Moral da história: deve-se sempre olhar bem o que se compra para comer.

10 Comentários:

Blogger Mónica disse...

não li tudo mas não resisto a perguntar o que é "caqui" (para mim é um tecido, para fazer fardas, por exemplo) e então come-se o repolho em salada?? salada crua?? tou curiosa para saber a receita!
depois leio o resto :-)

quarta-feira, maio 10, 2006 1:40:00 da tarde  
Blogger Sérgio disse...

Sem Cantigas,

Caqui é uma fruta que não tem na Europa (pro azar vosso, porque é delicioso! rs). Tem um tipo deles que se come bem maduro e como é excessivamente mole, deve-se evitar o contacto com coisas duras ou mãos pouco delicadas; talvez vocês o conheçam com outro nome. Sim, come-se o repolho como salada, igual aos tomates... vinagre, sal e azeite...

quarta-feira, maio 10, 2006 1:45:00 da tarde  
Blogger Mónica disse...

2-0 estou a aprender!
caqui será diospiro, fruto alaranjado? qto à couve não sei, achas que arrisque a receita, ah se sair mal a culpa é do príncipe!!!!!

quinta-feira, maio 11, 2006 3:03:00 da tarde  
Blogger Sérgio disse...

Hum... couve não é repolho... pelo menos não por aqui... (rs). Dióspiro... acho que é sim... o Eça fala dele em algum dos romances, não lembro em qual.

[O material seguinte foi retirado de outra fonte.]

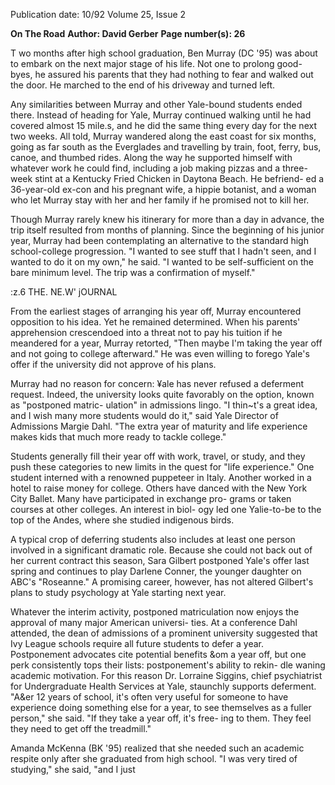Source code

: Publication date: 10/92
Volume 25, Issue 2

**On The Road**
**Author: David Gerber**
**Page number(s): 26**

T
wo months after high school graduation, Ben 
Murray (DC '95) was about to embark on the next 
major stage of his life. Not one to prolong good-
byes, he assured his parents that they had nothing to fear and 
walked out the door. He marched to the end of his driveway 
and turned left. 

Any similarities between Murray and other Yale-bound 
students ended there. Instead of heading for Yale, Murray 
continued walking until he had covered almost 15 mile.s, 
and he did the same thing every day for the next two weeks. 
All told, Murray wandered along the east coast for six 
months, going as far south as the Everglades and travelling 
by train, foot, ferry, bus, canoe, and thumbed rides. Along 
the way he supported himself with whatever work he could 
find, including a job making pizzas and a three-week stint at 
a Kentucky Fried Chicken in Daytona Beach. He befriend-
ed a 36-year-old ex-con and his pregnant wife, a hippie 
botanist, and a woman who let Murray stay with her and 
her family if he promised not to kill her. 

Though Murray rarely knew his itinerary for more than 
a day in advance, the trip itself resulted from months of 
planning. Since the beginning of his junior year, Murray 
had been contemplating an alternative to the standard high 
school-college progression. "I wanted to see stuff that I 
hadn't seen, and I wanted to do it on my own," he said. "I 
wanted to be self-sufficient on the bare minimum level. The 
trip was a confirmation of myself." 

:z.6 
THE. NE.W' jOURNAL 

From the earliest stages of arranging his year off, 
Murray encountered opposition to his idea. Yet he remained 
determined. When his parents' apprehension crescendoed 
into a threat not to pay his tuition if he meandered for a 
year, Murray retorted, "Then maybe I'm taking the year off 
and not going to college afterward." He was even willing to 
forego Yale's offer if the university did not approve of his 
plans. 

Murray had no reason for concern: ¥ale has never 
refused a deferment request. Indeed, the university looks 
quite favorably on the option, known as "postponed matric-
ulation" in admissions lingo. "I thin~t's a great idea, and I 
wish many more students would do it," said Yale Director 
of Admissions Margie Dahl. "The extra year of maturity 
and life experience makes kids that much more ready to 
tackle college." 

Students generally fill their year off with work, travel, 
or study, and they push these categories to new limits in the 
quest for "life experience." One student interned with a 
renowned puppeteer in Italy. Another worked in a hotel to 
raise money for college. Others have danced with the New 
York City Ballet. Many have participated in exchange pro-
grams or taken courses at other colleges. An interest in biol-
ogy led one Yalie-to-be to the top of the Andes, where she 
studied indigenous birds. 

A typical crop of deferring students also includes at 
least one person involved in a significant dramatic role. 
Because she could not back out of her current contract this 
season, Sara Gilbert postponed Yale's offer last spring and 
continues to play Darlene Conner, the younger daughter on 
ABC's "Roseanne." A promising career, however, has not 
altered Gilbert's plans to study psychology at Yale starting 
next year. 

Whatever the interim activity, postponed matriculation 
now enjoys the approval of many major American universi-
ties. At a conference Dahl attended, the dean of admissions 
of a prominent university suggested that Ivy League schools 
require all future students to defer a year. Postponement 
advocates cite potential benefits &om a year off, but one perk 
consistently tops their lists: postponement's ability to rekin-
dle waning academic motivation. For this reason Dr. 
Lorraine Siggins, chief psychiatrist for Undergraduate 
Health Services at Yale, staunchly supports deferment. "A&er 
12 years of school, it's often very useful for someone to have 
experience doing something else for a year, to see themselves 
as a fuller person," she said. "If they take a year off, it's free-
ing to them. They feel they need to get off the treadmill." 

Amanda McKenna (BK '95) realized that she needed 
such an academic respite only after she graduated from high 
school. "I was very tired of studying," she said, "and I just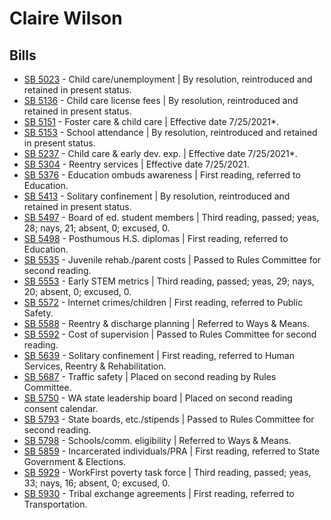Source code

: # Claire Wilson
## Bills
* [SB 5023](/bill/2021-22/sb/5023/) - Child care/unemployment | By resolution, reintroduced and retained in present status.
* [SB 5136](/bill/2021-22/sb/5136/) - Child care license fees | By resolution, reintroduced and retained in present status.
* [SB 5151](/bill/2021-22/sb/5151/) - Foster care & child care | Effective date 7/25/2021*.
* [SB 5153](/bill/2021-22/sb/5153/) - School attendance | By resolution, reintroduced and retained in present status.
* [SB 5237](/bill/2021-22/sb/5237/) - Child care & early dev. exp. | Effective date 7/25/2021*.
* [SB 5304](/bill/2021-22/sb/5304/) - Reentry services | Effective date 7/25/2021.
* [SB 5376](/bill/2021-22/sb/5376/) - Education ombuds awareness | First reading, referred to Education.
* [SB 5413](/bill/2021-22/sb/5413/) - Solitary confinement | By resolution, reintroduced and retained in present status.
* [SB 5497](/bill/2021-22/sb/5497/) - Board of ed. student members | Third reading, passed; yeas, 28; nays, 21; absent, 0; excused, 0.
* [SB 5498](/bill/2021-22/sb/5498/) - Posthumous H.S. diplomas | First reading, referred to Education.
* [SB 5535](/bill/2021-22/sb/5535/) - Juvenile rehab./parent costs | Passed to Rules Committee for second reading.
* [SB 5553](/bill/2021-22/sb/5553/) - Early STEM metrics | Third reading, passed; yeas, 29; nays, 20; absent, 0; excused, 0.
* [SB 5572](/bill/2021-22/sb/5572/) - Internet crimes/children | First reading, referred to Public Safety.
* [SB 5588](/bill/2021-22/sb/5588/) - Reentry & discharge planning | Referred to Ways & Means.
* [SB 5592](/bill/2021-22/sb/5592/) - Cost of supervision | Passed to Rules Committee for second reading.
* [SB 5639](/bill/2021-22/sb/5639/) - Solitary confinement | First reading, referred to Human Services, Reentry & Rehabilitation.
* [SB 5687](/bill/2021-22/sb/5687/) - Traffic safety | Placed on second reading by Rules Committee.
* [SB 5750](/bill/2021-22/sb/5750/) - WA state leadership board | Placed on second reading consent calendar.
* [SB 5793](/bill/2021-22/sb/5793/) - State boards, etc./stipends | Passed to Rules Committee for second reading.
* [SB 5798](/bill/2021-22/sb/5798/) - Schools/comm. eligibility | Referred to Ways & Means.
* [SB 5859](/bill/2021-22/sb/5859/) - Incarcerated individuals/PRA | First reading, referred to State Government & Elections.
* [SB 5929](/bill/2021-22/sb/5929/) - WorkFirst poverty task force | Third reading, passed; yeas, 33; nays, 16; absent, 0; excused, 0.
* [SB 5930](/bill/2021-22/sb/5930/) - Tribal exchange agreements | First reading, referred to Transportation.
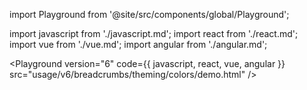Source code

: import Playground from '@site/src/components/global/Playground';

import javascript from './javascript.md';
import react from './react.md';
import vue from './vue.md';
import angular from './angular.md';

<Playground
version="6"
code={{ javascript, react, vue, angular }}
src="usage/v6/breadcrumbs/theming/colors/demo.html"
/>
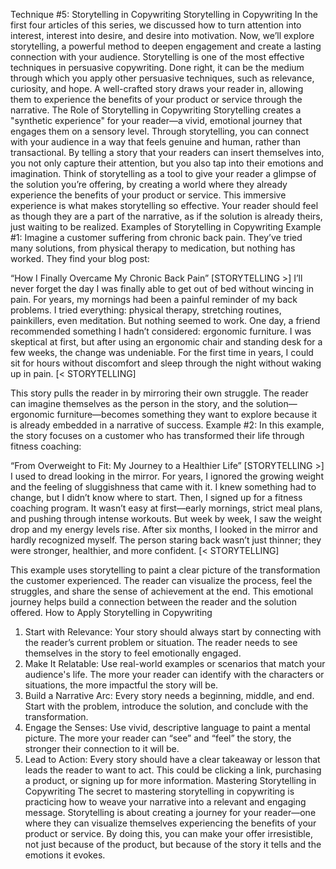 Technique #5: Storytelling in Copywriting
Storytelling in Copywriting
In the first four articles of this series, we discussed how to turn attention into interest, interest into desire, and desire into motivation. Now, we’ll explore storytelling, a powerful method to deepen engagement and create a lasting connection with your audience.
Storytelling is one of the most effective techniques in persuasive copywriting. Done right, it can be the medium through which you apply other persuasive techniques, such as relevance, curiosity, and hope. A well-crafted story draws your reader in, allowing them to experience the benefits of your product or service through the narrative.
The Role of Storytelling in Copywriting
Storytelling creates a "synthetic experience" for your reader—a vivid, emotional journey that engages them on a sensory level. Through storytelling, you can connect with your audience in a way that feels genuine and human, rather than transactional. By telling a story that your readers can insert themselves into, you not only capture their attention, but you also tap into their emotions and imagination.
Think of storytelling as a tool to give your reader a glimpse of the solution you’re offering, by creating a world where they already experience the benefits of your product or service. This immersive experience is what makes storytelling so effective. Your reader should feel as though they are a part of the narrative, as if the solution is already theirs, just waiting to be realized.
Examples of Storytelling in Copywriting
Example #1:
Imagine a customer suffering from chronic back pain. They’ve tried many solutions, from physical therapy to medication, but nothing has worked. They find your blog post:
 
“How I Finally Overcame My Chronic Back Pain”
[STORYTELLING >] I’ll never forget the day I was finally able to get out of bed without wincing in pain. For years, my mornings had been a painful reminder of my back problems. I tried everything: physical therapy, stretching routines, painkillers, even meditation. But nothing seemed to work.
One day, a friend recommended something I hadn’t considered: ergonomic furniture. I was skeptical at first, but after using an ergonomic chair and standing desk for a few weeks, the change was undeniable. For the first time in years, I could sit for hours without discomfort and sleep through the night without waking up in pain.
[< STORYTELLING]
 
This story pulls the reader in by mirroring their own struggle. The reader can imagine themselves as the person in the story, and the solution—ergonomic furniture—becomes something they want to explore because it is already embedded in a narrative of success.
Example #2:
In this example, the story focuses on a customer who has transformed their life through fitness coaching:
 
“From Overweight to Fit: My Journey to a Healthier Life”
[STORYTELLING >] I used to dread looking in the mirror. For years, I ignored the growing weight and the feeling of sluggishness that came with it. I knew something had to change, but I didn’t know where to start.
Then, I signed up for a fitness coaching program. It wasn’t easy at first—early mornings, strict meal plans, and pushing through intense workouts. But week by week, I saw the weight drop and my energy levels rise. After six months, I looked in the mirror and hardly recognized myself. The person staring back wasn’t just thinner; they were stronger, healthier, and more confident.
[< STORYTELLING]
 
This example uses storytelling to paint a clear picture of the transformation the customer experienced. The reader can visualize the process, feel the struggles, and share the sense of achievement at the end. This emotional journey helps build a connection between the reader and the solution offered.
How to Apply Storytelling in Copywriting
1.	Start with Relevance: Your story should always start by connecting with the reader’s current problem or situation. The reader needs to see themselves in the story to feel emotionally engaged.
2.	Make It Relatable: Use real-world examples or scenarios that match your audience's life. The more your reader can identify with the characters or situations, the more impactful the story will be.
3.	Build a Narrative Arc: Every story needs a beginning, middle, and end. Start with the problem, introduce the solution, and conclude with the transformation.
4.	Engage the Senses: Use vivid, descriptive language to paint a mental picture. The more your reader can “see” and “feel” the story, the stronger their connection to it will be.
5.	Lead to Action: Every story should have a clear takeaway or lesson that leads the reader to want to act. This could be clicking a link, purchasing a product, or signing up for more information.
Mastering Storytelling in Copywriting
The secret to mastering storytelling in copywriting is practicing how to weave your narrative into a relevant and engaging message. Storytelling is about creating a journey for your reader—one where they can visualize themselves experiencing the benefits of your product or service. By doing this, you can make your offer irresistible, not just because of the product, but because of the story it tells and the emotions it evokes.
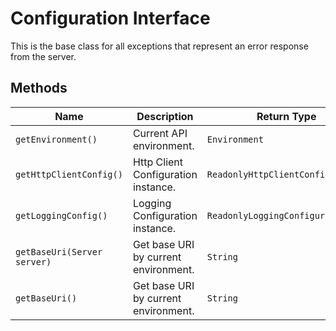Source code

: 
# Configuration Interface

This is the base class for all exceptions that represent an error response from the server.

## Methods

| Name | Description | Return Type |
|  --- | --- | --- |
| `getEnvironment()` | Current API environment. | `Environment` |
| `getHttpClientConfig()` | Http Client Configuration instance. | `ReadonlyHttpClientConfiguration` |
| `getLoggingConfig()` | Logging Configuration instance. | `ReadonlyLoggingConfiguration` |
| `getBaseUri(Server server)` | Get base URI by current environment. | `String` |
| `getBaseUri()` | Get base URI by current environment. | `String` |

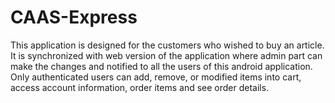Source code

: # CAAS-Express
This application is designed for the customers who wished to buy an article. <br> 
It is synchronized with web version of the application where admin part can make the changes and notified to all the users of this android application. Only authenticated users can add, remove, or modified items into cart, access account information, order items and see order details.
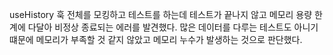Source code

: useHistory 훅 전체를 모킹하고 테스트를 하는데 테스트가 끝나지 않고 메모리 용량 한계에 다달아 비정상 종료되는 에러를 발견했다. 많은 데이터를 다루는 테스트도 아니기 떄문에 메모리가 부족할 것 같지 않았고 메모리 누수가 발생하는 것으로 판단했다.  
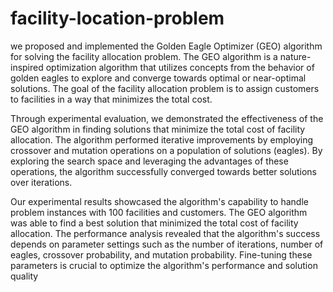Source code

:# facility-location-problem
we proposed and implemented the Golden Eagle Optimizer (GEO) algorithm for solving the facility allocation problem. 
The GEO algorithm is a nature-inspired optimization algorithm that utilizes concepts from the behavior of golden eagles to explore and converge towards optimal or near-optimal solutions. The goal of the facility allocation problem is to assign customers to facilities in a way that minimizes the total cost.

Through experimental evaluation, we demonstrated the effectiveness of the GEO algorithm in finding solutions that minimize the total cost of facility allocation. The algorithm performed iterative improvements by employing crossover and mutation operations on a population of solutions (eagles). By exploring the search space and leveraging the advantages of these operations, the algorithm successfully converged towards better solutions over iterations.

Our experimental results showcased the algorithm's capability to handle problem instances with 100 facilities and customers. The GEO algorithm was able to find a best solution that minimized the total cost of facility allocation. The performance analysis revealed that the algorithm's success depends on parameter settings such as the number of iterations, number of eagles, crossover probability, and mutation probability. Fine-tuning these parameters is crucial to optimize the algorithm's performance and solution quality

quinta-feira, maio 11, 2006 4:14:00 da tarde  
Blogger Mónica disse...

repolho é um tipo de couve! essa que está na fotografia, lol, ou não????
então detesto caqui! muito doce blheccccc

quinta-feira, maio 11, 2006 5:00:00 da tarde  
Blogger Sérgio disse...

Não, cá nas minhas plagas sub-tropicais (ou semi-temperado de altitude, tanto faz!), esse que forma cabeça é o chamado repolho; temos também um tipo de couve que forma cabeça, mas é mais escura. A couve de cá, dita couve-manteiga (pelo menos é o tipo mais comum) é de caule longo e folhas abertas que saem espaçada e alternadamente do caule, em direções opostas (vou ver se encontro uma fotografia). Mas, em suma é isso, couve não é repolho... (rs).
Agora é a época dos caquis (ou dióspiros, enfim!) e sinto o cheiro deles a distância, isso mesmo detestanto feira livre, maravilha dos trópicos. Mas tem em Portugal também? Ou são importados.

(estamos uns quitandeiros hoje, hem?)

quinta-feira, maio 11, 2006 5:41:00 da tarde  
Blogger Mónica disse...

tamos! mas olha que não sou boa pra discutir couves! essa couve aberta chama-se couve portuguesa! e há a couve galega, couve lombarda (de folha frisada), couve coração, mas não percebo, compro e ponho na sopa!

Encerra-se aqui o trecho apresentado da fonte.